However, I would disagree with Gregory where he says " I think most TBCers use TBC bushings" ... I'd say most don't use bushings at all.


----------



## leehljp (Feb 7, 2019)

Shock me said:


> If I understand you correctly, that’s not quite right.  TBC usually starts with a dead center at the headstock- a 60 degree conical taper which drives the blank and a live center, also 60 degree conical at the tail stock quill. You _can_ simply press these cones into the brass tubes and turn, and lots of people who are way better than me do just this and swear by it.  It doesn’t work well for me because I habitually overtighten my quill and doing so you can easily distort the tube end and/or crack the blank if you’re turning it very thin at the ends. But if you do it this way, you are correct that you don’t need bushings at all.  I think most TBCers use TBC bushings which don’t necessarily need to be specific to the kit, but must be specific to the tube diameter and ideally smaller than the diameter you are turning to.  My experience is that these are not so widely available as conventional mandrel bushings. You also _can_ use conventional bushings between the centers, but this doesn’t work so well in my hands either.

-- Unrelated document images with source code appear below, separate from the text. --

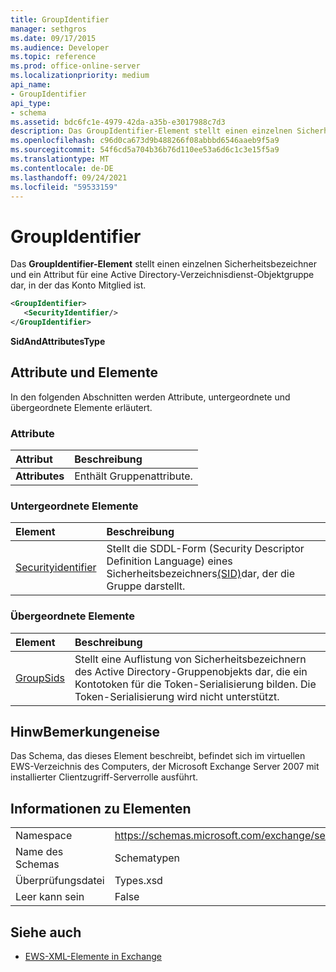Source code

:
 ```yaml
---
title: GroupIdentifier
manager: sethgros
ms.date: 09/17/2015
ms.audience: Developer
ms.topic: reference
ms.prod: office-online-server
ms.localizationpriority: medium
api_name:
- GroupIdentifier
api_type:
- schema
ms.assetid: bdc6fc1e-4979-42da-a35b-e3017988c7d3
description: Das GroupIdentifier-Element stellt einen einzelnen Sicherheitsbezeichner und ein Attribut für eine Active Directory-Verzeichnisdienst-Objektgruppe dar, in der das Konto Mitglied ist.
ms.openlocfilehash: c96d0ca673d9b488266f08abbbd6546aaeb9f5a9
ms.sourcegitcommit: 54f6cd5a704b36b76d110ee53a6d6c1c3e15f5a9
ms.translationtype: MT
ms.contentlocale: de-DE
ms.lasthandoff: 09/24/2021
ms.locfileid: "59533159"
---
```

# <a name="groupidentifier"></a>GroupIdentifier

Das **GroupIdentifier-Element** stellt einen einzelnen Sicherheitsbezeichner und ein Attribut für eine Active Directory-Verzeichnisdienst-Objektgruppe dar, in der das Konto Mitglied ist. 
  
```xml
<GroupIdentifier>
   <SecurityIdentifier/>
</GroupIdentifier>
```

 **SidAndAttributesType**
## <a name="attributes-and-elements"></a>Attribute und Elemente

In den folgenden Abschnitten werden Attribute, untergeordnete und übergeordnete Elemente erläutert.
  
### <a name="attributes"></a>Attribute

|**Attribut**|**Beschreibung**|
|:-----|:-----|
|**Attributes** <br/> |Enthält Gruppenattribute.  <br/> |
   
### <a name="child-elements"></a>Untergeordnete Elemente

|**Element**|**Beschreibung**|
|:-----|:-----|
|[Securityidentifier](securityidentifier.md) <br/> |Stellt die SDDL-Form (Security Descriptor Definition Language) eines Sicherheitsbezeichners[(SID)](sid.md)dar, der die Gruppe darstellt.  <br/> |
   
### <a name="parent-elements"></a>Übergeordnete Elemente

|**Element**|**Beschreibung**|
|:-----|:-----|
|[GroupSids](groupsids.md) <br/> |Stellt eine Auflistung von Sicherheitsbezeichnern des Active Directory-Gruppenobjekts dar, die ein Kontotoken für die Token-Serialisierung bilden. Die Token-Serialisierung wird nicht unterstützt.  <br/> |
   
## <a name="remarks"></a>HinwBemerkungeneise

Das Schema, das dieses Element beschreibt, befindet sich im virtuellen EWS-Verzeichnis des Computers, der Microsoft Exchange Server 2007 mit installierter Clientzugriff-Serverrolle ausführt.
  
## <a name="element-information"></a>Informationen zu Elementen

|||
|:-----|:-----|
|Namespace  <br/> |https://schemas.microsoft.com/exchange/services/2006/types  <br/> |
|Name des Schemas  <br/> |Schematypen  <br/> |
|Überprüfungsdatei  <br/> |Types.xsd  <br/> |
|Leer kann sein  <br/> |False  <br/> |
   
## <a name="see-also"></a>Siehe auch



- [EWS-XML-Elemente in Exchange](ews-xml-elements-in-exchange.md)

The 60° is not necessarily required. A 60° tail stock IS a requirement in the little cup in the end of a mandrel, or with special 60° machined bushings, but if using normal (made for mandrel) bushings for TBC, it (60° drives) is NOT required, Some angle is required and 60° will most certainly do, but that specific angle is not a necessity. Look at the pict I posted in post # 2. that was the first drive center photo posted on this forum 11 or 12 years ago. It is not 60°, and it worked with using bushings made for mandrel use. it even has a blunted end on the nose cone.

I agree with you on the use of bushings to get things started and rounded. I tend to flair the ends of the tubes if I don't use bushings at the beginning. As soon as I am ready to apply finish (after measuring with calipers for sizing) I take the bushings off and finish.


----------



## MDWine (Feb 7, 2019)

Chasboy1 said:


> . . . With a Shopsmith . . .


 
A tip'o the hat to a fellow Shoppy owner.
I started out on my Shopsmith, but got a good deal on a Jet 1724.  It is nice to turn and cut without tearing down equipment... but I love my Shoppy!!

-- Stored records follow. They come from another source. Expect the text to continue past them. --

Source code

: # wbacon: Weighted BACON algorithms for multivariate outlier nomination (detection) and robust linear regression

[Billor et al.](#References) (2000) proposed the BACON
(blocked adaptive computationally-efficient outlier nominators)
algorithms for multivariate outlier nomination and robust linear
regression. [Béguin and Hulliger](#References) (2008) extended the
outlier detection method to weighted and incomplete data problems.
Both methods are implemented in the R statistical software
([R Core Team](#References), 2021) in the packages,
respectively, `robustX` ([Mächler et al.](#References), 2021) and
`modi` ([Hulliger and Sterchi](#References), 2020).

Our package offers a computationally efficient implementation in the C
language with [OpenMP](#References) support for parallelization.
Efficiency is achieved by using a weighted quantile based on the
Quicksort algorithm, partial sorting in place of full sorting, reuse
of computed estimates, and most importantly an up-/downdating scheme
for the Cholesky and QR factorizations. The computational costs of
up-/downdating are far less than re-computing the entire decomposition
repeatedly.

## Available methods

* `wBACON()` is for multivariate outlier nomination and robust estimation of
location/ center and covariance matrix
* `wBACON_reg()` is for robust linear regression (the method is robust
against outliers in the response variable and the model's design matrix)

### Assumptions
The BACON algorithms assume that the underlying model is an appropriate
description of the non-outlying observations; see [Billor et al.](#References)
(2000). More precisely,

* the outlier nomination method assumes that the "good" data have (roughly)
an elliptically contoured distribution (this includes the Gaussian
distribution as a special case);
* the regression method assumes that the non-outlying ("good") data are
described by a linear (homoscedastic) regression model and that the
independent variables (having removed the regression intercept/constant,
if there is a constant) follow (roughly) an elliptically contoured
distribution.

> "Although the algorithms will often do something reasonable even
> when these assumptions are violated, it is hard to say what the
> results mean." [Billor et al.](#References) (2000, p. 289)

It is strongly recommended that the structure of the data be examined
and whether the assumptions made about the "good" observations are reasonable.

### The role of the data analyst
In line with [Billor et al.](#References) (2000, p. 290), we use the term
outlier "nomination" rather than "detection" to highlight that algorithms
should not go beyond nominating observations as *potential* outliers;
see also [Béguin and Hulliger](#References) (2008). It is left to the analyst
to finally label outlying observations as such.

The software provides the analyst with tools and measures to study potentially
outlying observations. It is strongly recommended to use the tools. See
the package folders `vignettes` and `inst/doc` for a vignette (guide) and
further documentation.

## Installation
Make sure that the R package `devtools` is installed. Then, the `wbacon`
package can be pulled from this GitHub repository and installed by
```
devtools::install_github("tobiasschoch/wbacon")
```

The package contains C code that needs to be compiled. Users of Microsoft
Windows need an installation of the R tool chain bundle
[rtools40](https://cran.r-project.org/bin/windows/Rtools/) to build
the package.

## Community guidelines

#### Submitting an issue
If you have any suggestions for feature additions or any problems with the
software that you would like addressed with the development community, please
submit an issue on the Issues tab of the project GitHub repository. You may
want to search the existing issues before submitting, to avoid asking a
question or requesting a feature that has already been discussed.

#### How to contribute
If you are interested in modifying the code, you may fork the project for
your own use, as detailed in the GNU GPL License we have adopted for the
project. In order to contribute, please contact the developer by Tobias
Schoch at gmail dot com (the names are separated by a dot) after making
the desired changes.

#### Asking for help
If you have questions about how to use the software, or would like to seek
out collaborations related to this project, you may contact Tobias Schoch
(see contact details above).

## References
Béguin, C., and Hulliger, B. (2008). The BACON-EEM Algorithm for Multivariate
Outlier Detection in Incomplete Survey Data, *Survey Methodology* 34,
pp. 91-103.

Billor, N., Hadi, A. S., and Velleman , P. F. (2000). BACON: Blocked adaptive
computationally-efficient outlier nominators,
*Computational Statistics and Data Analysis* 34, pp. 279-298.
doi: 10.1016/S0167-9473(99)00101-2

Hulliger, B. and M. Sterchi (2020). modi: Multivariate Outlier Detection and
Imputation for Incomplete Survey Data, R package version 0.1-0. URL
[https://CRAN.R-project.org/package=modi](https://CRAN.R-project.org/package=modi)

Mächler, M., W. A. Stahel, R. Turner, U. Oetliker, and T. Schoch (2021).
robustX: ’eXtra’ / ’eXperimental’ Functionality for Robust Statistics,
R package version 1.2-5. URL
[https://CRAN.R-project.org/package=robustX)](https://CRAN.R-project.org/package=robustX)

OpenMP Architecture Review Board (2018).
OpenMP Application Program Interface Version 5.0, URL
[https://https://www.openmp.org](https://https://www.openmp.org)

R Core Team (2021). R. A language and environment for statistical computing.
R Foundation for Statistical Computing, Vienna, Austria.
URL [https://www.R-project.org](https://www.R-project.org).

It seems you've found the "converter" to thread that chuck onto the Shopsmith...  You're gonna love it!


----------



## Chasboy1 (Feb 7, 2019)

Again, thank you all. I’m enjoying this discussion immensely, partly because I feel like I’m on the same page with everyone.
Just an aside regarding typical lathes for this work, back in the 80’s, in their ‘infinite wisdom’ the school district I worked for followed the trend of reducing Industrial Arts/Vocational programs. They held an auction for everything in the ‘heavy’ machine shop. There was a collection of roughly 10” South Bend lathes and I bought one for $35. I thought about it for about 10 minutes and then took back my bid, wondering how could I possibly get that down my basement stairs!!   
I now have a friend with an even bigger turret lathe who would give it to me, but again, without a garage, I even less of a place for it. 
So, I will continue adapting, using the the old Mark 5. It’s amazing how fast material can be removed with a good file (or angle grinder) and 1000 rpm!


----------



## dogcatcher (Feb 7, 2019)

Since you have a drill chuck, you can use the shank of a letter C sized still bit in your drill chuck.  Cut the shank off and leave about 1/2 to 3/4 exposed in the drill chuck.  This is the same as the PSI set up in the above link I posted where you still use bushings.  Use a 60 live center in the tailstock.  

That should get you started.  Since you have access and apparently know your way around metal lathes, I will suggest you make your own bushings.  Plenty of ideas out there.


----------



## magpens (Feb 7, 2019)

You made a mistake by not going through with the South Bend purchase !!! ;( . Many of us "cut our teeth" on those !


----------



## Chasboy1 (Feb 7, 2019)

magpens said:


> You made a mistake by not going through with the South Bend purchase !!! ;( . Many of us "cut our teeth" on those !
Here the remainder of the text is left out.